:: Task to carry out ::
Scan the listing below. Report each line that includes "image".

:: Data ::
== Segment start ==

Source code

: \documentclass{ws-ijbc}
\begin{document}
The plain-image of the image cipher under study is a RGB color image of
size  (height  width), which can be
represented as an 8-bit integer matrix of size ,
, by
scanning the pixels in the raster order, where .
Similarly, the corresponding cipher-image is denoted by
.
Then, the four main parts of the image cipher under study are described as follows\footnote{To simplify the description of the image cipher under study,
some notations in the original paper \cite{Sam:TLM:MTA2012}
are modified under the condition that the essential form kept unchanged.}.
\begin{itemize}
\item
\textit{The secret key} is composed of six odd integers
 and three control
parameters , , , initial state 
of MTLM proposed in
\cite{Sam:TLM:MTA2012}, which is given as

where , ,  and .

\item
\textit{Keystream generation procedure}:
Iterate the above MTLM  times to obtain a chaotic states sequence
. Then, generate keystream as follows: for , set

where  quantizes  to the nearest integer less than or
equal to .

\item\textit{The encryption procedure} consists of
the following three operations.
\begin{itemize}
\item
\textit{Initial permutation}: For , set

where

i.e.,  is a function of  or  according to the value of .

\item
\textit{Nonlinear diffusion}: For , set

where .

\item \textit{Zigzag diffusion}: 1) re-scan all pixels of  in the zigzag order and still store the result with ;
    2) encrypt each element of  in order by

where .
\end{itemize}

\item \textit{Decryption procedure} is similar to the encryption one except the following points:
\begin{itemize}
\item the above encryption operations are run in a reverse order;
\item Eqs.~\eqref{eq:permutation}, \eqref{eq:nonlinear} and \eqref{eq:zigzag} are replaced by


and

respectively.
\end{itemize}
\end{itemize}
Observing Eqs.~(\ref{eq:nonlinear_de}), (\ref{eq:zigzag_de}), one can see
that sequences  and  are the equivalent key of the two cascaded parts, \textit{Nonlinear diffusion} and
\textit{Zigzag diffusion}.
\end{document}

== Segment end ==

:: Solved problem ::
The plain-image of the image cipher under study is a RGB color image of
Similarly, the corresponding cipher-image is denoted by
Then, the four main parts of the image cipher under study are described as follows\footnote{To simplify the description of the image cipher under study,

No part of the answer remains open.